Pick every line from the data below that contains the string "talk" and copy it.

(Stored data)
---------------

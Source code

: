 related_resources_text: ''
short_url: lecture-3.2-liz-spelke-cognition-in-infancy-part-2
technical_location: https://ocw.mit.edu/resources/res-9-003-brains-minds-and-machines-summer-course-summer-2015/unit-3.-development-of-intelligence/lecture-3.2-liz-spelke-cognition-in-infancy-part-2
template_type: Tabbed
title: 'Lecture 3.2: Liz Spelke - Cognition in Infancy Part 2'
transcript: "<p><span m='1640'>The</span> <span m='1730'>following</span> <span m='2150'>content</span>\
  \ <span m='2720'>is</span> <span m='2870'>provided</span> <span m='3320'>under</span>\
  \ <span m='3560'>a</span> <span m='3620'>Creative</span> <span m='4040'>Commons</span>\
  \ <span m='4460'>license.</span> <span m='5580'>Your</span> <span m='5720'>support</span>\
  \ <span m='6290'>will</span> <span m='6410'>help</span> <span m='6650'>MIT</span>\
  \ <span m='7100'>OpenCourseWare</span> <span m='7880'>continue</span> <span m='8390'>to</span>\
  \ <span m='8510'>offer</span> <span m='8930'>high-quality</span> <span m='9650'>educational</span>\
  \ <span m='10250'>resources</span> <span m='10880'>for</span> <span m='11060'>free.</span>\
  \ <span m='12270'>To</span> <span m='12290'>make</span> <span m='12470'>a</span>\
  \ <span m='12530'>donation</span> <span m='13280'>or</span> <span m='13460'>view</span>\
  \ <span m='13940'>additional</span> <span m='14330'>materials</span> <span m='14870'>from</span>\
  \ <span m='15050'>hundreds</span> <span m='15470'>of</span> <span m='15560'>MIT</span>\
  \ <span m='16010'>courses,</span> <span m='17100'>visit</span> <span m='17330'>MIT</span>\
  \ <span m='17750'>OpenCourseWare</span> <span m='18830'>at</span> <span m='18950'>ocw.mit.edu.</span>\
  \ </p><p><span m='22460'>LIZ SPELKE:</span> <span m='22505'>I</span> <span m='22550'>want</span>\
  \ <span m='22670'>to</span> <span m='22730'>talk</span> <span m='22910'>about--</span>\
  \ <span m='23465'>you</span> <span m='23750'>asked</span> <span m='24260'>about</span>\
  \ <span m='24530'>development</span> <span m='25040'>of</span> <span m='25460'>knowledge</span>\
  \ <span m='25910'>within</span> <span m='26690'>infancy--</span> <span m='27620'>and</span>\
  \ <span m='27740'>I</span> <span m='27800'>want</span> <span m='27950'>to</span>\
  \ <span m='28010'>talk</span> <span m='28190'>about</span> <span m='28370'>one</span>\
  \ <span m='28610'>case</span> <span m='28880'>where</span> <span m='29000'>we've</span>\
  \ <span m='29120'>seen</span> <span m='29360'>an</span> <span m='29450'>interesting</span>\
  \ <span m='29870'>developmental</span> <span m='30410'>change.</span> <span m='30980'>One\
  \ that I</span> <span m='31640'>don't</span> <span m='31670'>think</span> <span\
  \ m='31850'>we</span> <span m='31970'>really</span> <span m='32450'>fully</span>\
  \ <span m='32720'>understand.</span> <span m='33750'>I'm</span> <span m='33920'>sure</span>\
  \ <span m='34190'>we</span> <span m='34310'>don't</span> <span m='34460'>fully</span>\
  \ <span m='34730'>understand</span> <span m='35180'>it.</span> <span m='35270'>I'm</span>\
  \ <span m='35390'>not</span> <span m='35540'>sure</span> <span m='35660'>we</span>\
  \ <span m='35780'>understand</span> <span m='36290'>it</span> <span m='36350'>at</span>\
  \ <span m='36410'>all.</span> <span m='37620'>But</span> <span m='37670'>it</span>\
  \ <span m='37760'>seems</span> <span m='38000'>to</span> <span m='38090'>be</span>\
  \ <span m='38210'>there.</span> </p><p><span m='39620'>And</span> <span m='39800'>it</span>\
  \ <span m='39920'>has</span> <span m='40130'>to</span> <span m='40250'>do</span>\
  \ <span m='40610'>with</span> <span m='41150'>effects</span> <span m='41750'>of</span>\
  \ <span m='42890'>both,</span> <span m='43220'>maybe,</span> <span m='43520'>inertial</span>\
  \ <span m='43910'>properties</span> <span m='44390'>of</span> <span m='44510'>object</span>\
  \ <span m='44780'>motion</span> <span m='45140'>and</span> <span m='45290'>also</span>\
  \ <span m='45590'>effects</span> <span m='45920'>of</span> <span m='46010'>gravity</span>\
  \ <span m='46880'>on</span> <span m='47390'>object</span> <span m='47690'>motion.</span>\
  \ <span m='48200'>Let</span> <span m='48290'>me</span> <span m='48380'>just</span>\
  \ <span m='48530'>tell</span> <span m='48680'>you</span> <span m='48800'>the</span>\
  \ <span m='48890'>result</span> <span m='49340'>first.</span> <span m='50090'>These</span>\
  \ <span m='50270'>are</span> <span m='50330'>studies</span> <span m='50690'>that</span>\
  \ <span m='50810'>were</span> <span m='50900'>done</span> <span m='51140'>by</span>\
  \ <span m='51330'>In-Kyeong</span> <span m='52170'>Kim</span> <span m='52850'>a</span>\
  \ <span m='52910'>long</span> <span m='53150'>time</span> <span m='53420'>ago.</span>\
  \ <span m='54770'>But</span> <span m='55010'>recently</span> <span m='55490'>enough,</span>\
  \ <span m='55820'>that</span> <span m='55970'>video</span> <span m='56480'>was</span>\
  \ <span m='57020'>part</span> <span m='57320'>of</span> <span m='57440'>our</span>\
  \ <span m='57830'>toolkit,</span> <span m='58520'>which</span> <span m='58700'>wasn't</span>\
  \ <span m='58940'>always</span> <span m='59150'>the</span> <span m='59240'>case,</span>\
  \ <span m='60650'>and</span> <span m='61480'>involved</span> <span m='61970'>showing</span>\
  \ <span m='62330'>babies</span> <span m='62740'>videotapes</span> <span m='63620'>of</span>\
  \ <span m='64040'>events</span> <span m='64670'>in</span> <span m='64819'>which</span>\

---------------

[REPLY]
  \ <span m='22670'>to</span> <span m='22730'>talk</span> <span m='22910'>about--</span>\
  \ <span m='28010'>talk</span> <span m='28190'>about</span> <span m='28370'>one</span>\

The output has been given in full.